Another important 1-hydro-2-carbon addition is the reaction with hydrogen cyanide, hereinafter referred to as hydrocyanation.

The catalysts used for the hydrocyanation also comprise complexes of group VIII transition metals, in particular complexes of cobalt, nickel, ruthenium, rhodium, palladium, platinum, preferably nickel, palladium or platinum, very particularly preferably nickel. The preparation of the metal complexes can be carried out as described above. The hydrocyanation catalysts of the present invention are likewise prepared in situ. The hydrocyanation process is described in J.March, Advanced organic chemistry, 4 th edition, page 811-812, which is incorporated herein by reference.

In another preferred embodiment, the 1-hydro-2-carbon addition is a reaction with carbon monoxide and at least one compound containing a nucleophilic group, hereinafter referred to as carbonylation.

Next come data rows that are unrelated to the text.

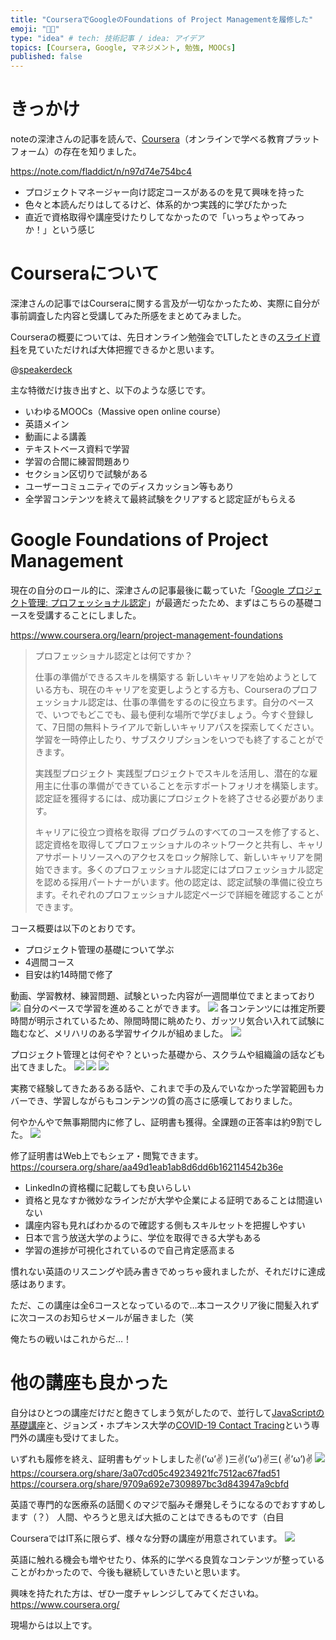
 ```yaml
---
title: "CourseraでGoogleのFoundations of Project Managementを履修した"
emoji: "👨‍🎓"
type: "idea" # tech: 技術記事 / idea: アイデア
topics: [Coursera, Google, マネジメント, 勉強, MOOCs]
published: false
---
```


# きっかけ
noteの深津さんの記事を読んで、[Coursera](https://www.coursera.org/)（オンラインで学べる教育プラットフォーム）の存在を知りました。

https://note.com/fladdict/n/n97d74e754bc4

- プロジェクトマネージャー向け認定コースがあるのを見て興味を持った
- 色々と本読んだりはしてるけど、体系的かつ実践的に学びたかった
- 直近で資格取得や講座受けたりしてなかったので「いっちょやってみっか！」という感じ

# Courseraについて

深津さんの記事ではCourseraに関する言及が一切なかったため、実際に自分が事前調査した内容と受講してみた所感をまとめてみました。

Courseraの概要については、先日オンライン勉強会でLTしたときの[スライド資料](https://speakerdeck.com/unsoluble_sugar/coursera-completely-understood)を見ていただければ大体把握できるかと思います。

@[speakerdeck](9f1594d44bcb431dbb26cc88a74a27a1)

主な特徴だけ抜き出すと、以下のような感じです。
- いわゆるMOOCs（Massive open online course）
- 英語メイン
- 動画による講義
- テキストベース資料で学習
- 学習の合間に練習問題あり
- セクション区切りで試験がある
- ユーザーコミュニティでのディスカッション等もあり
- 全学習コンテンツを終えて最終試験をクリアすると認定証がもらえる

# Google Foundations of Project Management
現在の自分のロール的に、深津さんの記事最後に載っていた「[Google プロジェクト管理: プロフェッショナル認定](https://www.coursera.org/professional-certificates/google-project-management)」が最適だったため、まずはこちらの基礎コースを受講することにしました。

https://www.coursera.org/learn/project-management-foundations

> プロフェッショナル認定とは何ですか？
> 
> 仕事の準備ができるスキルを構築する
新しいキャリアを始めようとしている方も、現在のキャリアを変更しようとする方も、Courseraのプロフェッショナル認定は、仕事の準備をするのに役立ちます。自分のペースで、いつでもどこでも、最も便利な場所で学びましょう。今すぐ登録して、7日間の無料トライアルで新しいキャリアパスを探索してください。学習を一時停止したり、サブスクリプションをいつでも終了することができます。
> 
> 実践型プロジェクト
実践型プロジェクトでスキルを活用し、潜在的な雇用主に仕事の準備ができていることを示すポートフォリオを構築します。認定証を獲得するには、成功裏にプロジェクトを終了させる必要があります。
> 
> キャリアに役立つ資格を取得
> プログラムのすべてのコースを修了すると、認定資格を取得してプロフェッショナルのネットワークと共有し、キャリアサポートリソースへのアクセスをロック解除して、新しいキャリアを開始できます。多くのプロフェッショナル認定にはプロフェッショナル認定を認める採用パートナーがいます。他の認定は、認定試験の準備に役立ちます。それぞれのプロフェッショナル認定ページで詳細を確認することができます。

コース概要は以下のとおりです。
- プロジェクト管理の基礎について学ぶ
- 4週間コース
- 目安は約14時間で修了

動画、学習教材、練習問題、試験といった内容が一週間単位でまとまっており
![](https://storage.googleapis.com/zenn-user-upload/2deafabcc511614fe7b7a923.jpg)
自分のペースで学習を進めることができます。
![](https://storage.googleapis.com/zenn-user-upload/5a25dea5527522efbcab8e4a.jpg)
各コンテンツには推定所要時間が明示されているため、隙間時間に眺めたり、ガッツリ気合い入れて試験に臨むなど、メリハリのある学習サイクルが組めました。
![](https://storage.googleapis.com/zenn-user-upload/930033c3fc3d52be8b0b8716.png)

プロジェクト管理とは何ぞや？といった基礎から、スクラムや組織論の話なども出てきました。
![](https://storage.googleapis.com/zenn-user-upload/99d91e1791a93dd16273b9ae.png)
![](https://storage.googleapis.com/zenn-user-upload/7f76ed7a6facd3b7eb01494c.png)
![](https://storage.googleapis.com/zenn-user-upload/c55c10675b0e7dc1da3a4aac.jpg)

実務で経験してきたあるある話や、これまで手の及んでいなかった学習範囲もカバーでき、学習しながらもコンテンツの質の高さに感嘆しておりました。

何やかんやで無事期間内に修了し、証明書も獲得。全課題の正答率は約9割でした。
![](https://storage.googleapis.com/zenn-user-upload/f9dcbe4ed013833660c41a34.jpg)

修了証明書はWeb上でもシェア・閲覧できます。
https://coursera.org/share/aa49d1eab1ab8d6dd6b162114542b36e


- LinkedInの資格欄に記載しても良いらしい
- 資格と見なすか微妙なラインだが大学や企業による証明であることは間違いない
- 講座内容も見ればわかるので確認する側もスキルセットを把握しやすい
- 日本で言う放送大学のように、学位を取得できる大学もある
- 学習の進捗が可視化されているので自己肯定感高まる

慣れない英語のリスニングや読み書きでめっちゃ疲れましたが、それだけに達成感はあります。

ただ、この講座は全6コースとなっているので…本コースクリア後に間髪入れずに次コースのお知らせメールが届きました（笑

俺たちの戦いはこれからだ…！
# 他の講座も良かった

自分はひとつの講座だけだと飽きてしまう気がしたので、並行して[JavaScriptの基礎講座](https://www.coursera.org/projects/intro-to-javascript-the-basics)と、ジョンズ・ホプキンス大学の[COVID-19 Contact Tracing](https://www.coursera.org/learn/covid-19-contact-tracing)という専門外の講座も受けてました。

いずれも履修を終え、証明書もゲットしました✌(’ω’✌ )三✌(’ω’)✌三( ✌’ω’)✌
![](https://storage.googleapis.com/zenn-user-upload/dddd8f9d7dbcacd385f3b43b.jpg)
https://coursera.org/share/3a07cd05c49234921fc7512ac67fad51
https://coursera.org/share/9709a692e7309897bc3d843947a9cbfd

英語で専門的な医療系の話聞くのマジで脳みそ爆発しそうになるのでおすすめします（？）
人間、やろうと思えば大抵のことはできるものです（白目

CourseraではIT系に限らず、様々な分野の講座が用意されています。
![](https://storage.googleapis.com/zenn-user-upload/be1f849cc7990ba5e23dba92.jpg)

英語に触れる機会も増やせたり、体系的に学べる良質なコンテンツが整っていることがわかったので、今後も継続していきたいと思います。

興味を持たれた方は、ぜひ一度チャレンジしてみてくださいね。
https://www.coursera.org/

現場からは以上です。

The carbonylation catalyst also comprises a complex of a group VIII transition metal, especially nickel, cobalt, iron, ruthenium, rhodium or palladium, especially palladium. The preparation of the metal complexes can be carried out as described above. The carbonylation catalyst of the present invention is also prepared in situ.

The compound containing a nucleophilic group is preferably selected from the group consisting of water, alcohols, thiols, carboxylates, primary and secondary amines.

The preferred carbonylation reaction is the conversion of an olefin to a carboxylic acid (hydrocarboxylation) by means of carbon monoxide and water.

The carbonylation can be carried out in the presence of an activating agent. Suitable activators are, for example, Bronsted acids, Lewis acids such as BF₃、AlCl₃、ZnCl₂And a lewis base.

Another important 1, 2-addition is hydroacylation. In asymmetric intramolecular hydroacylation, unsaturated aldehydes are reacted to form optically active cyclic ketones. In asymmetric intermolecular hydroacylation, a prochiral olefin is reacted with an acyl halide in the presence of the above-described chiral catalyst to form a chiral ketone. Suitable hydroacylation processes are described in j. march, Advanced organic chemistry, 4 th edition, page 811, incorporated herein by reference.

Another important 1, 2-addition is hydroamidation. Here, prochiral compounds comprising at least one ethylenically unsaturated double bond are reacted with carbon monoxide and ammonia, primary or secondary amines in the presence of the above-mentioned chiral catalysts to form chiral amides.

Another important 1, 2-addition is the hydroesterification. Where a prochiral compound comprising at least one ethylenically unsaturated double bond is reacted with carbon monoxide and an alcohol in the presence of the above-mentioned chiral catalyst to form a chiral ester.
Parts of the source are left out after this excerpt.